The Land of Ophir is a lost world tale, a type of story to which I am extremely partial. Philip Tromp (a descendant of the Dutch admiral who famously tied a broom to his masthead to signify his intention to sweep the English out of the English Channel and then proceeded to do just that) is an adventurer at a loose end. He meets an old school friend named Thorpe in a bar in Africa.
A couple of years earlier Tromp had saved an African girl from a beating at the hands of a man of indeterminate race named Gandy. That encounter will later have fateful consequences.
Some time later Tromp comes across a journal written by Thorpe, who has now disappeared. The journal recounts the story of Thorpe’s final expedition.
Thorpe had discovered a lost civilisation, but he had also discovered something of even more interest to an adventurer. This lost civilisation has gold. Lots and lots of gold. More gold than any man could imagine.
A penniless Irish viscount named Fieldmorre is putting together an expedition to find Thorpe’s lost civilisation. His partner is an American, Billy Langster, another old Africa hand. It doesn’t take much to convince Tromp to join them. Also taking part are a Frenchman of questionable motives named Vèron and a Syrian known as Sabah.
The expedition is a big one, including a couple of hundred Hausa tribesmen whose loyalty is unquestioned (at least at the start of the journey). The expedition soon runs into trouble, and the troubles continue to mount. Both camels and men are poisoned. They are almost wiped out by a huge band of Tuaregs. They are plagued by sickness. To cap it all off they start losing more men, killed by darts. The darts are of a type seen only in Borneo, adding mystery to their already full load of misery. And then their Hausa warriors start to desert.
Despite all these setbacks they do of course find the lost civilisation and the lost city. But what kind of civilisation is it, and how could could such a city be found so far south in Africa? And what is the full significance of the worship of the snakes?
This is a very short novel at just 58,000 words but it packs a great deal of plot into its short length. There is as much action as anyone could reasonably ask for, including at least one full-scale battle. There is treachery, and there is revenge. There are links to biblical history, and to pre-biblical history.

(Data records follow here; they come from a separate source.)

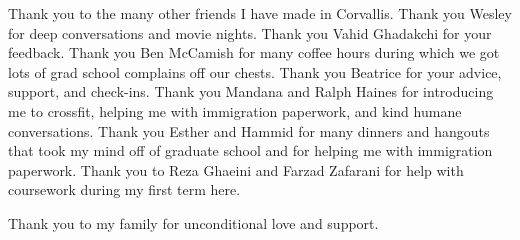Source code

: Thank you to the many other friends I have made in Corvallis. 
%
Thank you Wesley  for deep conversations and movie nights.
%
Thank you Vahid Ghadakchi for your feedback.
%
Thank you Ben McCamish for many coffee hours during which we got lots of grad school complains off our chests.
%
Thank you Beatrice  for your advice, support, and check-ins. 
%
Thank you Mandana and Ralph Haines for introducing me to crossfit, helping me with immigration
paperwork, and kind humane conversations. 
%
Thank you Esther and Hammid  for many dinners and hangouts that took my mind off of
graduate school and for helping me with immigration paperwork.
%
Thank you to Reza Ghaeini and Farzad Zafarani for help with coursework during my first term here. 
%

Thank you to my family for unconditional love and support. 
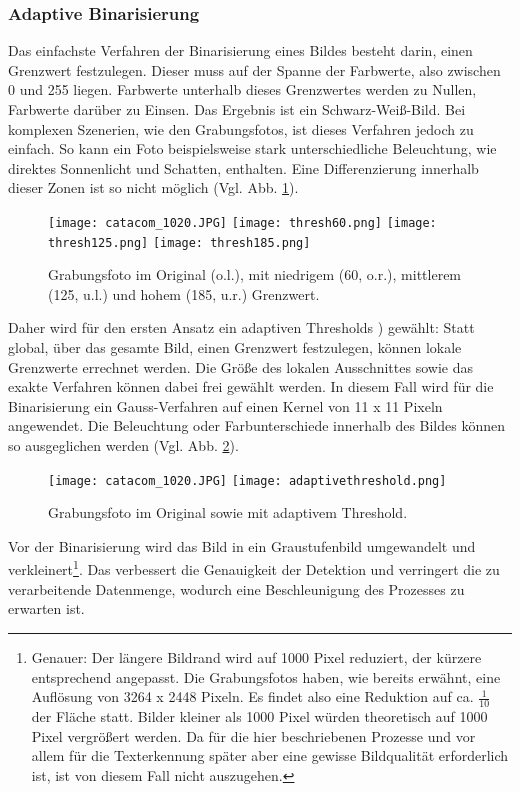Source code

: \subsubsection*{Adaptive Binarisierung}

Das einfachste Verfahren der Binarisierung eines Bildes besteht darin, einen Grenzwert festzulegen. Dieser muss auf der Spanne der Farbwerte, also zwischen 0 und 255 liegen.  Farbwerte unterhalb dieses Grenzwertes werden zu Nullen, Farbwerte darüber zu Einsen. Das Ergebnis ist ein Schwarz-Weiß-Bild. Bei komplexen Szenerien, wie den Grabungsfotos, ist dieses Verfahren jedoch zu einfach. So kann ein Foto beispielsweise stark unterschiedliche Beleuchtung, wie direktes Sonnenlicht und Schatten, enthalten. Eine Differenzierung innerhalb dieser Zonen ist so nicht möglich (Vgl. Abb. \ref{fig:threshold}).\\
\begin{figure}[h!]
\texttt{[image: catacom\_1020.JPG]}
\texttt{[image: thresh60.png]}
\texttt{[image: thresh125.png]}
\texttt{[image: thresh185.png]}
\caption{Grabungsfoto im Original (o.l.), mit niedrigem (60, o.r.), mittlerem (125, u.l.) und hohem (185, u.r.) Grenzwert.}
\label{fig:threshold}
\end{figure}
Daher wird für den ersten Ansatz ein adaptiven Thresholds \cite{opencvadaptivethresholdopencvadaptivethreshold}) gewählt: Statt global, über das gesamte Bild, einen Grenzwert festzulegen, können lokale Grenzwerte errechnet werden. Die Größe des lokalen Ausschnittes sowie das exakte Verfahren können dabei frei gewählt werden. In diesem Fall wird für die Binarisierung ein Gauss-Verfahren auf einen Kernel von 11 x 11 Pixeln angewendet. Die Beleuchtung oder Farbunterschiede innerhalb des Bildes können so ausgeglichen werden (Vgl. Abb. \ref{fig:adaptivethreshold}).
\begin{figure}[h!]
\texttt{[image: catacom\_1020.JPG]}
\texttt{[image: adaptivethreshold.png]}
\caption{Grabungsfoto im Original sowie mit adaptivem Threshold.}
\label{fig:adaptivethreshold}
\end{figure}
Vor der Binarisierung wird das Bild in ein Graustufenbild umgewandelt und verkleinert\footnote{Genauer: Der längere Bildrand wird auf 1000 Pixel reduziert, der kürzere entsprechend angepasst. Die Grabungsfotos haben, wie bereits erwähnt, eine Auflösung von 3264 x 2448 Pixeln. Es findet also eine Reduktion auf ca. $\frac{1}{10}$ der Fläche statt. Bilder kleiner als 1000 Pixel würden theoretisch auf 1000 Pixel vergrößert werden. Da für die hier beschriebenen Prozesse und vor allem für die Texterkennung später aber eine gewisse Bildqualität erforderlich ist, ist von diesem Fall nicht auszugehen.}. Das verbessert die Genauigkeit der Detektion und verringert die zu verarbeitende Datenmenge, wodurch eine Beschleunigung des Prozesses zu erwarten ist. %

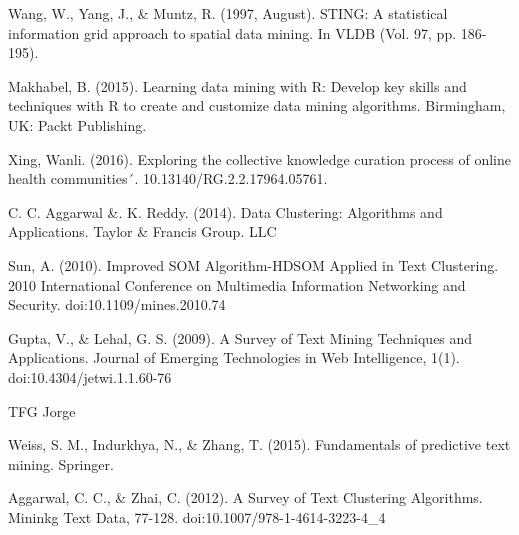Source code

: \documentclass[10pt, a4paper]{article}
\begin{document}
\begin{thebibliography}{X}
 Wang, W., Yang, J., \& Muntz, R. (1997, August). STING: A statistical information grid approach to spatial data mining. In VLDB (Vol. 97, pp. 186-195).

 Makhabel, B. (2015). Learning data mining with R: Develop key skills and techniques with R to create and customize data mining algorithms. Birmingham, UK: Packt Publishing.

 Xing, Wanli. (2016). Exploring the collective knowledge curation process of online health communities´. 10.13140/RG.2.2.17964.05761. 

 C. C. Aggarwal \&. K. Reddy. (2014). Data Clustering: Algorithms and Applications. Taylor \& Francis Group. LLC

 Sun, A. (2010). Improved SOM Algorithm-HDSOM Applied in Text Clustering. 2010 International Conference on Multimedia Information Networking and Security. doi:10.1109/mines.2010.74

 Gupta, V., \& Lehal, G. S. (2009). A Survey of Text Mining Techniques and Applications. Journal of Emerging Technologies in Web Intelligence, 1(1). doi:10.4304/jetwi.1.1.60-76

 TFG Jorge

 Weiss, S. M., Indurkhya, N., \& Zhang, T. (2015). Fundamentals of predictive text mining. Springer.

 Aggarwal, C. C., \& Zhai, C. (2012). A Survey of Text Clustering Algorithms. Mininkg Text Data, 77-128. doi:10.1007/978-1-4614-3223-4\_4

\end{thebibliography}    
    
\clearpage

    
  
\end{document}
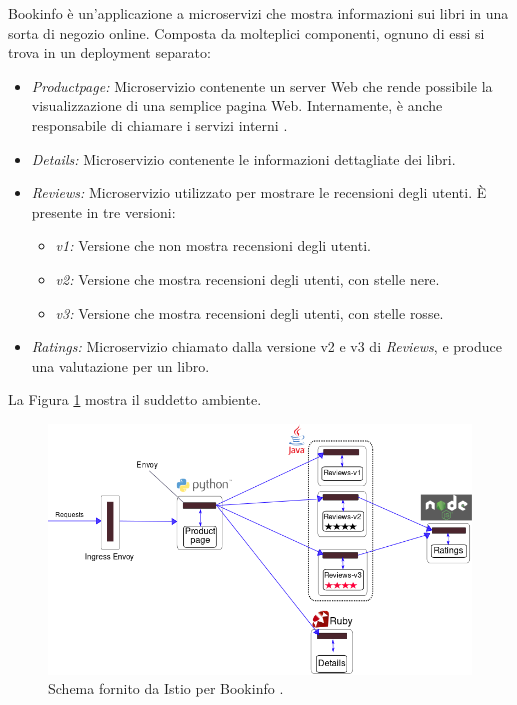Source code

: Bookinfo è un'applicazione a microservizi che mostra informazioni sui libri in una sorta di negozio online. Composta da molteplici componenti, ognuno di essi si trova in un deployment separato:
\begin{itemize}
    \item \textit{Productpage:} Microservizio contenente un server Web che rende possibile la visualizzazione di una semplice pagina Web. Internamente, è anche responsabile di chiamare i servizi interni .
    \item \textit{Details:} Microservizio contenente le informazioni dettagliate dei libri.
    \item \textit{Reviews:} Microservizio utilizzato per mostrare le recensioni degli utenti. È presente in tre versioni:
    \begin{itemize}
        \item \textit{v1:} Versione che non mostra recensioni degli utenti.
        \item \textit{v2:} Versione che mostra recensioni degli utenti, con stelle nere.
        \item \textit{v3:} Versione che mostra recensioni degli utenti, con stelle rosse.
    \end{itemize}
    \item \textit{Ratings:} Microservizio chiamato dalla versione v2 e v3 di \textit{Reviews}, e produce una valutazione per un libro.
\end{itemize}

La Figura \ref{fig:with_istio} mostra il suddetto ambiente.

\begin{figure}[h]
    \centering
    \includegraphics[width=\textwidth]{immagini/capitolo5/withistio.png}
    \caption{Schema fornito da Istio per Bookinfo \cite{istio_bookinfo}.}
    \label{fig:with_istio}
\end{figure}

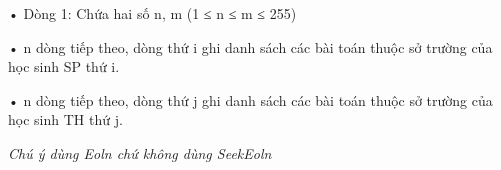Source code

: • Dòng 1: Chứa hai số n, m (1 ≤ n ≤ m ≤ 255)   


   • n dòng tiếp theo, dòng thứ i ghi danh sách các bài toán thuộc sở trường của học sinh SP thứ i.   


   • n dòng tiếp theo, dòng thứ j ghi danh sách các bài toán thuộc sở trường của học sinh TH thứ j.   


\textit{    Chú ý dùng         Eoln        chứ không dùng         SeekEoln       }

Beadle was able to draw on his experiences in Africa for the background to this story giving it a fairly authentic feel. His style is extremely pulpy, which is no bad thing in this type of story, and more importantly the writing has energy and a certain flair to it. Beadle creates some colourful characters and his plotting is sound. This is a story that moves along at a very healthy pace.
If you enjoy lost world stories and two-fisted action adventure tales then you should find that The Land of Ophir ticks all the requisite boxes. Highly recommended.